Standard Tap’s menu changes daily, but when The Temple News visited late last month, the specials included eccentric dishes like smoked veal tongue with tonnato sauce and beef cheeks served over house-made gnocchi. Tonnato is a mayo-based sauce and is flavored with tuna.

Call it a step up from your typical “bar food” and a place you wouldn’t mind taking your parents.

“We try to do something a little more eclectic, a little more out of the box, and I’m an adventurous eater so that’s another reason I love working here,” said Gregg Gordon, who has managed the Northern Liberties tavern since May after three and a half years at Johnny Brenda’s in Fishtown.

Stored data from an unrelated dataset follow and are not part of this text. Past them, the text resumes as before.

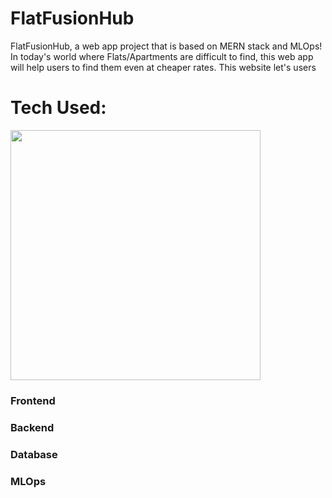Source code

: # FlatFusionHub
FlatFusionHub, a web app project that is based on MERN stack and MLOps!
In today's world where Flats/Apartments are difficult to find, this web app will help users to find them even at cheaper rates.
This website let's users

# Tech Used:
  <img src="https://upload.wikimedia.org/wikipedia/commons/9/94/MERN-logo.png" style="width:400px" alt="">
  
  ### Frontend
  ### Backend
  ### Database
  ### MLOps
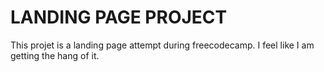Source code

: # LANDING PAGE PROJECT

This projet is a landing page attempt during freecodecamp. I feel like I am getting the hang of it.

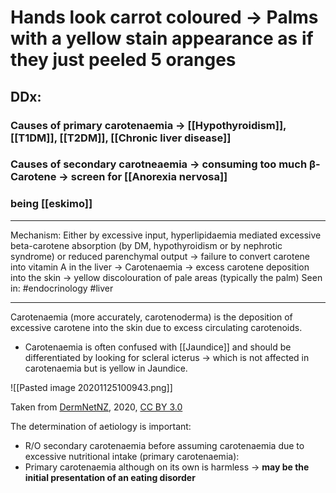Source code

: # Hands look carrot coloured -> Palms with a yellow stain appearance as if they just peeled 5 oranges
## DDx:
### Causes of primary carotenaemia -> [[Hypothyroidism]], [[T1DM]], [[T2DM]], [[Chronic liver disease]]
### Causes of secondary carotneaemia -> **consuming too much β-Carotene** -> screen for [[Anorexia nervosa]]
### being [[eskimo]]

---
Mechanism: Either by excessive input, hyperlipidaemia mediated excessive beta-carotene absorption (by DM, hypothyroidism or by nephrotic syndrome) or reduced parenchymal output -> failure to convert carotene into vitamin A in the liver -> Carotenaemia → excess carotene deposition into the skin → yellow discolouration of pale areas (typically the palm)
Seen in: #endocrinology #liver 

---


Carotenaemia (more accurately, carotenoderma) is the deposition of excessive carotene into the skin due to excess circulating carotenoids.

- Carotenaemia is often confused with [[Jaundice]] and should be differentiated by looking for scleral icterus → which is not affected in carotenaemia but is yellow in Jaundice.

![[Pasted image 20201125100943.png]]

Taken from [DermNetNZ](https://dermnetnz.org/topics/carotenaemia/), 2020, [CC BY 3.0](https://creativecommons.org/licenses/by-nc-nd/3.0/nz/legalcode)

The determination of aetiology is important:

- R/O secondary carotenaemia before assuming carotenaemia due to excessive nutritional intake (primary carotenaemia):
- Primary carotenaemia although on its own is harmless -> **may be the initial presentation of an eating disorder**
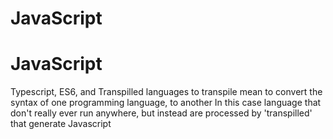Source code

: # JavaScript
# JavaScript

Typescript, ES6, and Transpilled languages
to transpile mean to convert the syntax of one programming language, to another
In this case language that don't really ever run anywhere, but instead are processed by 'transpilled' that generate Javascript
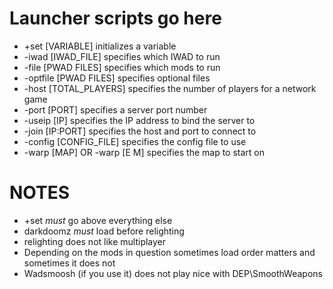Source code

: # Launcher scripts go here
- +set [VARIABLE] initializes a variable
- -iwad [IWAD_FILE] specifies which IWAD to run
- -file [PWAD FILES] specifies which mods to run
- -optfile [PWAD FILES] specifies optional files
- -host [TOTAL_PLAYERS] specifies the number of players for a network game
- -port [PORT] specifies a server port number
- -useip [IP] specifies the IP address to bind the server to
- -join [IP:PORT] specifies the host and port to connect to
- -config [CONFIG_FILE] specifies the config file to use
- -warp [MAP] OR -warp [E M] specifies the map to start on

# NOTES
- +set *must* go above everything else
- darkdoomz *must* load before relighting
- relighting does not like multiplayer
- Depending on the mods in question sometimes load order matters and sometimes it does not
- Wadsmoosh (if you use it) does not play nice with DEP\SmoothWeapons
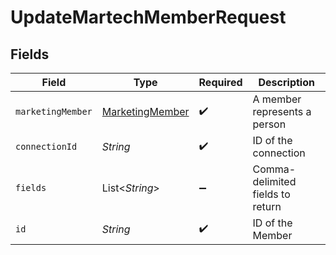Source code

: # UpdateMartechMemberRequest


## Fields

| Field                                                     | Type                                                      | Required                                                  | Description                                               |
| --------------------------------------------------------- | --------------------------------------------------------- | --------------------------------------------------------- | --------------------------------------------------------- |
| `marketingMember`                                         | [MarketingMember](../../models/shared/MarketingMember.md) | :heavy_check_mark:                                        | A member represents a person                              |
| `connectionId`                                            | *String*                                                  | :heavy_check_mark:                                        | ID of the connection                                      |
| `fields`                                                  | List\<*String*>                                           | :heavy_minus_sign:                                        | Comma-delimited fields to return                          |
| `id`                                                      | *String*                                                  | :heavy_check_mark:                                        | ID of the Member                                          |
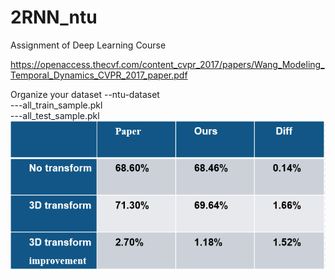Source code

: # 2RNN_ntu
Assignment of Deep Learning Course

https://openaccess.thecvf.com/content_cvpr_2017/papers/Wang_Modeling_Temporal_Dynamics_CVPR_2017_paper.pdf

Organize your dataset
 --ntu-dataset  
   ---all_train_sample.pkl  
   ---all_test_sample.pkl  
   ![image](https://github.com/LY4C49/2RNN_ntu/blob/main/result.png)

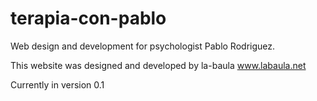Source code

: # terapia-con-pablo
Web design and development for psychologist Pablo Rodriguez.

This website was designed and developed by la-baula www.labaula.net

Currently in version 0.1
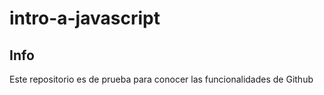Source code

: # intro-a-javascript
## Info 
Este repositorio es de prueba para conocer las funcionalidades de Github
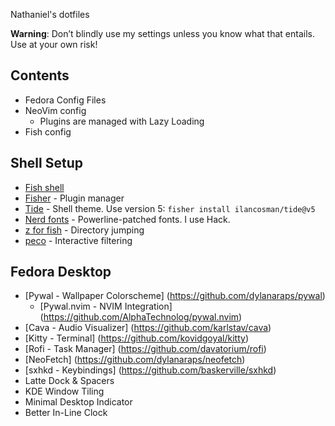 Nathaniel's dotfiles

**Warning**: Don’t blindly use my settings unless you know what that entails. Use at your own risk!

## Contents
- Fedora Config Files
- NeoVim config
  - Plugins are managed with Lazy Loading
- Fish config
  
## Shell Setup 

- [Fish shell](https://fishshell.com/)
- [Fisher](https://github.com/jorgebucaran/fisher) - Plugin manager
- [Tide](https://github.com/IlanCosman/tide) - Shell theme. Use version 5: `fisher install ilancosman/tide@v5`
- [Nerd fonts](https://github.com/ryanoasis/nerd-fonts) - Powerline-patched fonts. I use Hack.
- [z for fish](https://github.com/jethrokuan/z) - Directory jumping
- [peco](https://github.com/peco/peco) - Interactive filtering

## Fedora Desktop
- [Pywal - Wallpaper Colorscheme] (https://github.com/dylanaraps/pywal) 
    - [Pywal.nvim - NVIM Integration] (https://github.com/AlphaTechnolog/pywal.nvim)
- [Cava - Audio Visualizer] (https://github.com/karlstav/cava)
- [Kitty - Terminal] (https://github.com/kovidgoyal/kitty)
- [Rofi - Task Manager] (https://github.com/davatorium/rofi)
- [NeoFetch] (https://github.com/dylanaraps/neofetch)
- [sxhkd - Keybindings] (https://github.com/baskerville/sxhkd)
- Latte Dock & Spacers
- KDE Window Tiling
- Minimal Desktop Indicator
- Better In-Line Clock
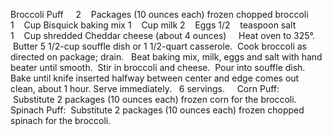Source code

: Broccoli Puff
 
 
2    Packages (10 ounces each) frozen chopped broccoli
1    Cup Bisquick baking mix
1    Cup milk
2    Eggs
1/2    teaspoon salt
1    Cup shredded Cheddar cheese (about 4 ounces)
 
 
Heat oven to 325°.  Butter 5 1/2-cup souffle dish or 1 1/2-quart casserole.  Cook broccoli as directed on package; drain.  
Beat baking mix, milk, eggs and salt with hand beater until smooth.  Stir in broccoli and cheese.  Pour into souffle dish.
Bake until knife inserted halfway between center and edge comes out clean, about 1 hour. 
Serve immediately.
 
6 servings. 
 
 
Corn Puff:  Substitute 2 packages (10 ounces each) frozen corn for the broccoli.
Spinach Puff:  Substitute 2 packages (10 ounces each) frozen chopped spinach for the broccoli.
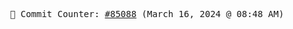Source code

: <p align="center">
    <samp>
        📮 Commit Counter: <a href="https://github.com/Javascript-void0/Javascript-void0/commits/main">#85088</a> (March 16, 2024 @ 08:48 AM)
    </samp>
</p>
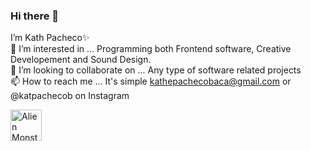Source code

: ### Hi there 👋

I’m Kath Pacheco✨
<br/>
👀 I’m interested in ... Programming both Frontend software, Creative Developement and Sound Design.
<br/>
💞️ I’m looking to collaborate on ... Any type of software related projects
<br/>
📫 How to reach me ... It's simple kathepachecobaca@gmail.com or @katpachecob on Instagram

<div>
<img src="https://raw.githubusercontent.com/Tarikul-Islam-Anik/Animated-Fluent-Emojis/master/Emojis/Smilies/Alien%20Monster.png" alt="Alien Monster" width="50" height="50" />
</div>
<!--
**katpachecob/katpachecob** is a ✨ _special_ ✨ repository because its `README.md` (this file) appears on your GitHub profile.

-->
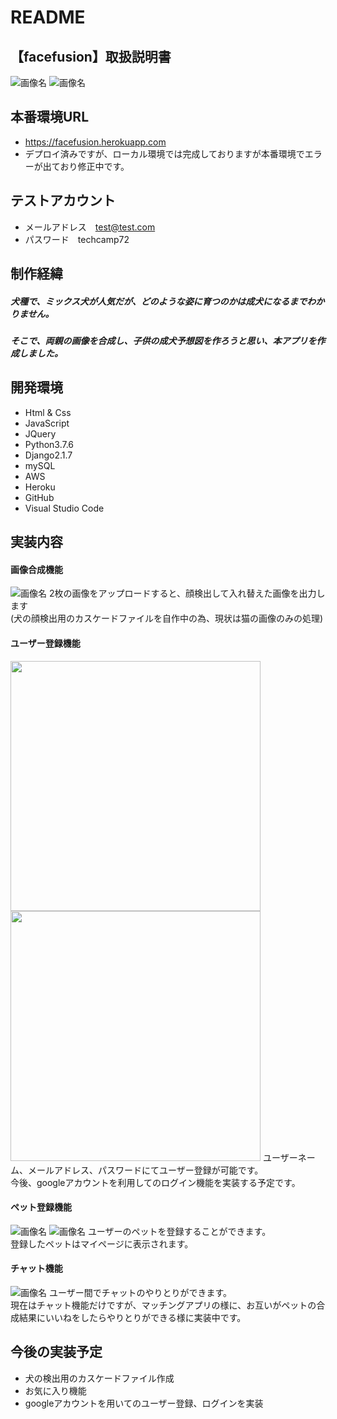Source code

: # README
## 【facefusion】取扱説明書
![画像名](./reademe-img/top-page.png)
![画像名](./reademe-img/result-page.png)

## 本番環境URL
* https://facefusion.herokuapp.com
* デプロイ済みですが、ローカル環境では完成しておりますが本番環境でエラーが出ており修正中です。

## テストアカウント
* メールアドレス　test@test.com
* パスワード　techcamp72

## 制作経緯
##### 犬種で、ミックス犬が人気だが、どのような姿に育つのかは成犬になるまでわかりません。
##### そこで、両親の画像を合成し、子供の成犬予想図を作ろうと思い、本アプリを作成しました。

## 開発環境
* Html & Css
* JavaScript
* JQuery
* Python3.7.6
* Django2.1.7
* mySQL
* AWS
* Heroku
* GitHub
* Visual Studio Code

## 実装内容
#### 画像合成機能
![画像名](./reademe-img/result-page.png)
2枚の画像をアップロードすると、顔検出して入れ替えた画像を出力します  
(犬の顔検出用のカスケードファイルを自作中の為、現状は猫の画像のみの処理)
#### ユーザー登録機能
<img src="./reademe-img/login.png" width="400"></img>
<img src="./reademe-img/registration.png" width="400"></img>
ユーザーネーム、メールアドレス、パスワードにてユーザー登録が可能です。  
今後、googleアカウントを利用してのログイン機能を実装する予定です。
#### ペット登録機能
![画像名](./reademe-img/mypage.png)
![画像名](./reademe-img/regist_pet.png)
ユーザーのペットを登録することができます。  
登録したペットはマイページに表示されます。
#### チャット機能
![画像名](./reademe-img/chat-page.png)
ユーザー間でチャットのやりとりができます。  
現在はチャット機能だけですが、マッチングアプリの様に、お互いがペットの合成結果にいいねをしたらやりとりができる様に実装中です。

## 今後の実装予定
* 犬の検出用のカスケードファイル作成
* お気に入り機能
* googleアカウントを用いてのユーザー登録、ログインを実装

He recommends the veal tongue.

In November, Standard Tap hired head chef Joel Mazigian, who has been butchering and aging meats in-house, which helps cut down on waste. That’s also led to the addition of items like dry-aged steak and stout-and-wine-braised brisket to what was once a seafood-heavy menu. Smelt fish, clams, oysters, mussels and prawns are still served.

For those less adventurous than Gordon, the bar’s 7-ounce Black Angus burger — served on a Brioche bun with Monterey Jack cheese, sliced onion and lettuce with a side of french fries — is up for a Philadelphia Magazine “Best of Philly” award. The roast pork sandwich and chicken pie are other staples.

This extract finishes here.